(Document images with source code)
= Beginning of Section =

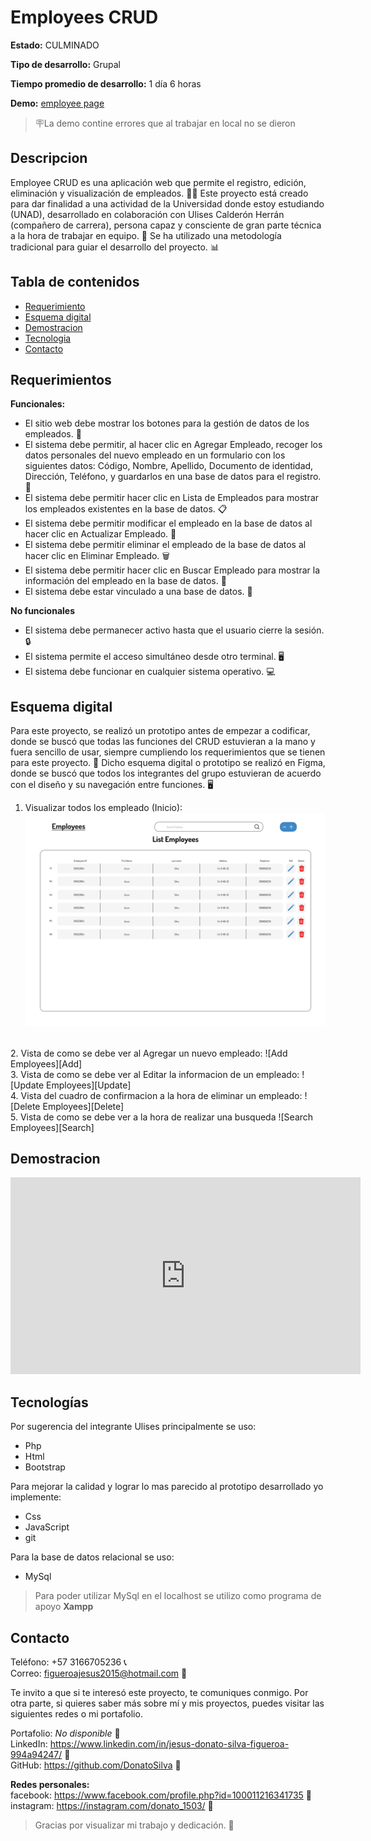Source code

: # Employees CRUD
**Estado:** CULMINADO

**Tipo de desarrollo:** Grupal

**Tiempo promedio de desarrollo:** 1 día 6 horas

**Demo:** [employee page](https://employee-crud.000webhostapp.com/php_crud/index.php)

> 🪧La demo contine errores que al trabajar en local no se dieron

## Descripcion

Employee CRUD es una aplicación web que permite el registro, edición, eliminación y visualización de empleados. 🧑‍💼 Este proyecto está creado para dar finalidad a una actividad de la Universidad donde estoy estudiando (UNAD), desarrollado en colaboración con Ulises Calderón Herrán (compañero de carrera), persona capaz y consciente de gran parte técnica a la hora de trabajar en equipo. 👏 Se ha utilizado una metodología tradicional para guiar el desarrollo del proyecto. 📊

## Tabla de contenidos

- [Requerimiento](#requerimientos)
- [Esquema digital](#esquema-digital)
- [Demostracion](#demostracion)
- [Tecnologia](#tecnologia)
- [Contacto](#contacto)

## Requerimientos

**Funcionales:** <br>
- El sitio web debe mostrar los botones para la gestión de datos de los empleados. 👥
- El sistema debe permitir, al hacer clic en Agregar Empleado, recoger los datos personales del nuevo empleado en un formulario con los siguientes datos: Código, Nombre, Apellido, Documento de identidad, Dirección, Teléfono, y guardarlos en una base de datos para el registro. 📝
- El sistema debe permitir hacer clic en Lista de Empleados para mostrar los empleados existentes en la base de datos. 📋
- El sistema debe permitir modificar el empleado en la base de datos al hacer clic en Actualizar Empleado. 🔄
- El sistema debe permitir eliminar el empleado de la base de datos al hacer clic en Eliminar Empleado. 🗑️
- El sistema debe permitir hacer clic en Buscar Empleado para mostrar la información del empleado en la base de datos. 🔎
- El sistema debe estar vinculado a una base de datos. 🔗

**No funcionales** <br>
- El sistema debe permanecer activo hasta que el usuario cierre la sesión. 🔒
- El sistema permite el acceso simultáneo desde otro terminal. 🖥️
- El sistema debe funcionar en cualquier sistema operativo. 💻

## Esquema digital

Para este proyecto, se realizó un prototipo antes de empezar a codificar, donde se buscó que todas las funciones del CRUD estuvieran a la mano y fuera sencillo de usar, siempre cumpliendo los requerimientos que se tienen para este proyecto. 🚀 Dicho esquema digital o prototipo se realizó en Figma, donde se buscó que todos los integrantes del grupo estuvieran de acuerdo con el diseño y su navegación entre funciones. 🖥️ <br>

1. Visualizar todos los empleado (Inicio):
![List Employees][List]
<br>
2. Vista de como se debe ver al Agregar un nuevo empleado:
![Add Employees][Add]
<br>
3. Vista de como se debe ver al Editar la informacion de un empleado:
![Update Employees][Update]
<br>
4. Vista del cuadro de confirmacion a la hora de eliminar un empleado:
![Delete Employees][Delete]
<br>
5. Vista de como se debe ver a la hora de realizar una busqueda
![Search Employees][Search]

## Demostracion

<iframe width="560" height="315" src="https://www.youtube.com/watch?v=KB4S9aRO7Vw&ab_channel=jesusdonatosilvafigueroa" frameborder="0" allowfullscreen></iframe>

## Tecnologías

Por sugerencia del integrante Ulises principalmente se uso:

- Php
- Html
- Bootstrap

Para mejorar la calidad y lograr lo mas parecido al prototipo desarrollado yo implemente:

- Css
- JavaScript
- git

Para la base de datos relacional se uso:

- MySql

> Para poder utilizar MySql en el localhost se utilizo como programa de apoyo **Xampp**


## Contacto

Teléfono: +57 3166705236 📞 <br>
Correo: figueroajesus2015@hotmail.com 📧

Te invito a que si te interesó este proyecto, te comuniques conmigo. Por otra parte, si quieres saber más sobre mí y mis proyectos, puedes visitar las siguientes redes o mi portafolio.

Portafolio: _No disponible_ 🚧  <br>
LinkedIn: https://www.linkedin.com/in/jesus-donato-silva-figueroa-994a94247/ 🔗 <br>
GitHub: https://github.com/DonatoSilva 🔗

**Redes personales:**   
facebook: https://www.facebook.com/profile.php?id=100011216341735 🔗  
instagram: https://instagram.com/donato_1503/ 🔗  

> Gracias por visualizar mi trabajo y dedicación. 👏

[List]: /prototipo/List%20Employees.png
[Add]: /prototipo/Add%20Employee.png
[Delete]: /prototipo/Delet%20Employees.png
[Update]: /prototipo/Edit%20Employee.png
[Search]: /prototipo/Search%20Employee.png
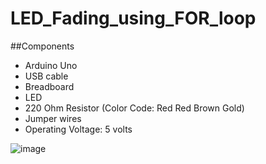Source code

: # LED_Fading_using_FOR_loop
##Components
- Arduino Uno 
- USB cable 
- Breadboard 
- LED 
- 220 Ohm Resistor (Color Code: Red Red Brown Gold) 
- Jumper wires
- Operating Voltage: 5 volts


![image](https://user-images.githubusercontent.com/86805669/198679500-f37a7aad-2376-45c9-9d13-9cd85ad51330.png)
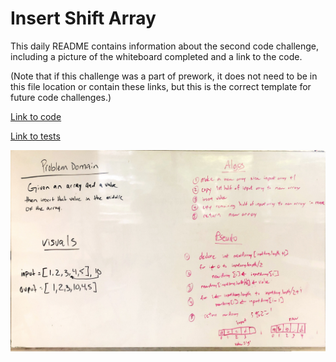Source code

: # Insert Shift Array

This daily README contains information about the second code challenge, including a picture of the whiteboard completed and a link to the code.

(Note that if this challenge was a part of prework, it does not need to be in this file location or contain these links, but this is the correct template for future code challenges.)

[Link to code](../401codechallenges/src/main/java/codechallenges/insertShiftArray.java)

[Link to tests](../401codechallenges/src/test/java/codechallenges/InsertShiftArrayTest.java)

![Picture of whiteboard for Array Reverse](../assets/insertShiftArray.jpg)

= End of Section =

> To do
Pictures are to be left out; all else in the entries above is to be quoted exactly.

> Finished task
Source code

: # Employees CRUD
**Estado:** CULMINADO

**Tipo de desarrollo:** Grupal

**Tiempo promedio de desarrollo:** 1 día 6 horas

**Demo:** [employee page](https://employee-crud.000webhostapp.com/php_crud/index.php)

> 🪧La demo contine errores que al trabajar en local no se dieron

## Descripcion

Employee CRUD es una aplicación web que permite el registro, edición, eliminación y visualización de empleados. 🧑‍💼 Este proyecto está creado para dar finalidad a una actividad de la Universidad donde estoy estudiando (UNAD), desarrollado en colaboración con Ulises Calderón Herrán (compañero de carrera), persona capaz y consciente de gran parte técnica a la hora de trabajar en equipo. 👏 Se ha utilizado una metodología tradicional para guiar el desarrollo del proyecto. 📊

## Tabla de contenidos

- [Requerimiento](#requerimientos)
- [Esquema digital](#esquema-digital)
- [Demostracion](#demostracion)
- [Tecnologia](#tecnologia)
- [Contacto](#contacto)

## Requerimientos

**Funcionales:** <br>
- El sitio web debe mostrar los botones para la gestión de datos de los empleados. 👥
- El sistema debe permitir, al hacer clic en Agregar Empleado, recoger los datos personales del nuevo empleado en un formulario con los siguientes datos: Código, Nombre, Apellido, Documento de identidad, Dirección, Teléfono, y guardarlos en una base de datos para el registro. 📝
- El sistema debe permitir hacer clic en Lista de Empleados para mostrar los empleados existentes en la base de datos. 📋
- El sistema debe permitir modificar el empleado en la base de datos al hacer clic en Actualizar Empleado. 🔄
- El sistema debe permitir eliminar el empleado de la base de datos al hacer clic en Eliminar Empleado. 🗑️
- El sistema debe permitir hacer clic en Buscar Empleado para mostrar la información del empleado en la base de datos. 🔎
- El sistema debe estar vinculado a una base de datos. 🔗

**No funcionales** <br>
- El sistema debe permanecer activo hasta que el usuario cierre la sesión. 🔒
- El sistema permite el acceso simultáneo desde otro terminal. 🖥️
- El sistema debe funcionar en cualquier sistema operativo. 💻

## Esquema digital

Para este proyecto, se realizó un prototipo antes de empezar a codificar, donde se buscó que todas las funciones del CRUD estuvieran a la mano y fuera sencillo de usar, siempre cumpliendo los requerimientos que se tienen para este proyecto. 🚀 Dicho esquema digital o prototipo se realizó en Figma, donde se buscó que todos los integrantes del grupo estuvieran de acuerdo con el diseño y su navegación entre funciones. 🖥️ <br>

1. Visualizar todos los empleado (Inicio):
![List Employees][List]
<br>
2. Vista de como se debe ver al Agregar un nuevo empleado:
![Add Employees][Add]
<br>
3. Vista de como se debe ver al Editar la informacion de un empleado:
![Update Employees][Update]
<br>
4. Vista del cuadro de confirmacion a la hora de eliminar un empleado:
![Delete Employees][Delete]
<br>
5. Vista de como se debe ver a la hora de realizar una busqueda
![Search Employees][Search]

## Demostracion

<iframe width="560" height="315" src="https://www.youtube.com/watch?v=KB4S9aRO7Vw&ab_channel=jesusdonatosilvafigueroa" frameborder="0" allowfullscreen></iframe>

## Tecnologías

Por sugerencia del integrante Ulises principalmente se uso:

- Php
- Html
- Bootstrap

Para mejorar la calidad y lograr lo mas parecido al prototipo desarrollado yo implemente:

- Css
- JavaScript
- git

Para la base de datos relacional se uso:

- MySql

> Para poder utilizar MySql en el localhost se utilizo como programa de apoyo **Xampp**


## Contacto

Teléfono: +57 3166705236 📞 <br>
Correo: figueroajesus2015@hotmail.com 📧

Te invito a que si te interesó este proyecto, te comuniques conmigo. Por otra parte, si quieres saber más sobre mí y mis proyectos, puedes visitar las siguientes redes o mi portafolio.

Portafolio: _No disponible_ 🚧  <br>
LinkedIn: https://www.linkedin.com/in/jesus-donato-silva-figueroa-994a94247/ 🔗 <br>
GitHub: https://github.com/DonatoSilva 🔗

**Redes personales:**   
facebook: https://www.facebook.com/profile.php?id=100011216341735 🔗  
instagram: https://instagram.com/donato_1503/ 🔗  

> Gracias por visualizar mi trabajo y dedicación. 👏

[List]: /prototipo/List%20Employees.png
[Add]: /prototipo/Add%20Employee.png
[Delete]: /prototipo/Delet%20Employees.png
[Update]: /prototipo/Edit%20Employee.png
[Search]: /prototipo/Search%20Employee.png
Source code

: # LED_Fading_using_FOR_loop
##Components
- Arduino Uno 
- USB cable 
- Breadboard 
- LED 
- 220 Ohm Resistor (Color Code: Red Red Brown Gold) 
- Jumper wires
- Operating Voltage: 5 volts


![image](https://user-images.githubusercontent.com/86805669/198679500-f37a7aad-2376-45c9-9d13-9cd85ad51330.png)
Source code

: # Insert Shift Array

This daily README contains information about the second code challenge, including a picture of the whiteboard completed and a link to the code.

(Note that if this challenge was a part of prework, it does not need to be in this file location or contain these links, but this is the correct template for future code challenges.)

[Link to code](../401codechallenges/src/main/java/codechallenges/insertShiftArray.java)

[Link to tests](../401codechallenges/src/test/java/codechallenges/InsertShiftArrayTest.java)

![Picture of whiteboard for Array Reverse](../assets/insertShiftArray.jpg)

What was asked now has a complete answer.